Suzanne Harrington: We need to make trains sexy again
We need to re-romanticise trains for the 21st century, making them efficient, swift, desirable.
My chap and I are in different places. Geographically I mean – this isn’t about couples counselling. He lives in the capital, I live on the coast, with sixty miles of rolling green countryside and sprawling city suburbs between us.
When we want to see each other, I get on a train to the city, or he gets in his car to the coast.
Maybe you can guess who arrives in a more relaxed head space.
The moment you get on a train, you exhale. You sit back, gazing out the window at the passing landscape, idly doing a crossword, sipping a coffee, or getting a ton of work done, uninterrupted, finishing a book, whatever.
Arriving refreshed. Unlike my fella, who spends at least double the time inching forward in urban gridlock, maybe navigating a crash on the motorway that’s caused miles of tailback, before getting a speeding ticket for overcompensating after all the delays. Arriving frazzled.
But we love our cars, because we have been programmed to love our cars.
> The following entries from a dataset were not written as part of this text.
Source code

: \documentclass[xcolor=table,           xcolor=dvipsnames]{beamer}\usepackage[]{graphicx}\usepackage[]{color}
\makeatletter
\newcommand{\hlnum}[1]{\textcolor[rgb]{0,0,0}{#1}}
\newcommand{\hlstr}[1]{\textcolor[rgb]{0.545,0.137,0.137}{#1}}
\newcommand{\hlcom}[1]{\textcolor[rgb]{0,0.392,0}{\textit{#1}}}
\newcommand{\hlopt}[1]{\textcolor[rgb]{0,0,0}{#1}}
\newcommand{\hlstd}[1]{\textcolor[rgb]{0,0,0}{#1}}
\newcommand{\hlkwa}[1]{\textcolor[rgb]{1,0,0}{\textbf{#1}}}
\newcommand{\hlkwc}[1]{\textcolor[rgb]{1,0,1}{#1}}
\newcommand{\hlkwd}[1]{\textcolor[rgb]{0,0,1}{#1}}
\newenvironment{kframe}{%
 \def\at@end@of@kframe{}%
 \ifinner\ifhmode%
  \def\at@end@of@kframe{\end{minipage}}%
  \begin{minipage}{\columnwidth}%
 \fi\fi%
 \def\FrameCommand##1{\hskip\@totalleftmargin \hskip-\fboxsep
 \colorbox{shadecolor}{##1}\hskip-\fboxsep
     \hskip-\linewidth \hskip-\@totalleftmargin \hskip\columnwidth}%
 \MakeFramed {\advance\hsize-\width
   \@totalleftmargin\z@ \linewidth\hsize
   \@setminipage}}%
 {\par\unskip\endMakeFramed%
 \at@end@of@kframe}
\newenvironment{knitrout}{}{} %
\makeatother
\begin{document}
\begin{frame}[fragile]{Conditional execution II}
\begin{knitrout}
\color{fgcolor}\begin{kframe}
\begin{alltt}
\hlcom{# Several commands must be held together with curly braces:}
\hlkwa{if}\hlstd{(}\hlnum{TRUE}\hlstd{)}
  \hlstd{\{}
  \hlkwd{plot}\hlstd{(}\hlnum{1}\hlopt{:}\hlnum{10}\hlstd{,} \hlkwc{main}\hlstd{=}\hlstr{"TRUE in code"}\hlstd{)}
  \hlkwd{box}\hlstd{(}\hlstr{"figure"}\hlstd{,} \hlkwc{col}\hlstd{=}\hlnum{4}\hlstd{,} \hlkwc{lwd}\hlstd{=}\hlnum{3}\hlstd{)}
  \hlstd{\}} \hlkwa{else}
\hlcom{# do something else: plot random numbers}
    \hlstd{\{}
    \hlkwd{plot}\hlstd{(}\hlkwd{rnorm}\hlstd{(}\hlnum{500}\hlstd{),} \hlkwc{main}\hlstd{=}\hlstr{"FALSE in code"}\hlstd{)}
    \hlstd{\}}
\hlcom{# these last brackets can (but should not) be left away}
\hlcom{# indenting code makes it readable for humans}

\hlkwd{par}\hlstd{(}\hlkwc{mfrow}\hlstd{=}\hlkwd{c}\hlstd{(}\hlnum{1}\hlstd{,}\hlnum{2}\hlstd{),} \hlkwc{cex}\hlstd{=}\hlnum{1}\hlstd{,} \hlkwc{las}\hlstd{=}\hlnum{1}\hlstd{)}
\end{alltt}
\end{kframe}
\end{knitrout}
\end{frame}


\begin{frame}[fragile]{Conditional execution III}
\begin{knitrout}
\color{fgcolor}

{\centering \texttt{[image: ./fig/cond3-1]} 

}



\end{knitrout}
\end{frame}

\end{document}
Car ads are always filmed in remote places where there are no other cars, rather than in the reality of sitting in traffic, fuming in all kinds of ways. Nor do we perceive ourselves as traffic - traffic is something made by other people in other cars - while we view public transport as second best, something used by poor people.
Margaret Thatcher once said that anyone taking the bus after the age of 30 was a failure; lots of us still think like this.
But how we get from A to B is changing.
In our wisdom, we replaced trains with cars, which emit 80% more greenhouse gases per kilometre, and have made Dublin the third slowest driving city in the world (10km takes 28 minutes).
We built all those new roads instead of rebuilding and reinvesting in all our old train networks. Duh.
In 1920, Ireland’s rail network criss-crossed the country for 3,500km. You could get the train to mad places like Ballybunion, Ballybrophy, Ballyhaunis. (Nope, me neither).
Today the Irish rail network, once a sprawling delta, is a dried up trickle of its former self.
Great news then that the transport minister is keen to regenerate this network, to get us back on trains.
In order to get us out of our cars, trains need to be better than cars – faster, cheaper, more comfortable, and with better Wifi.
Creating a cultural shift is not an overnight thing, and requires considerable cash input, but the alternative – sitting in traffic as the planet goes up in smoke – seems a bit daft.
We need to re-romanticise trains for the 21st century, making them efficient, swift, desirable. A developed society, one going forward in every sense, is not when all the poor people have cars, but when all the rich people use public transport. We need to make trains sexy, cars unsexy.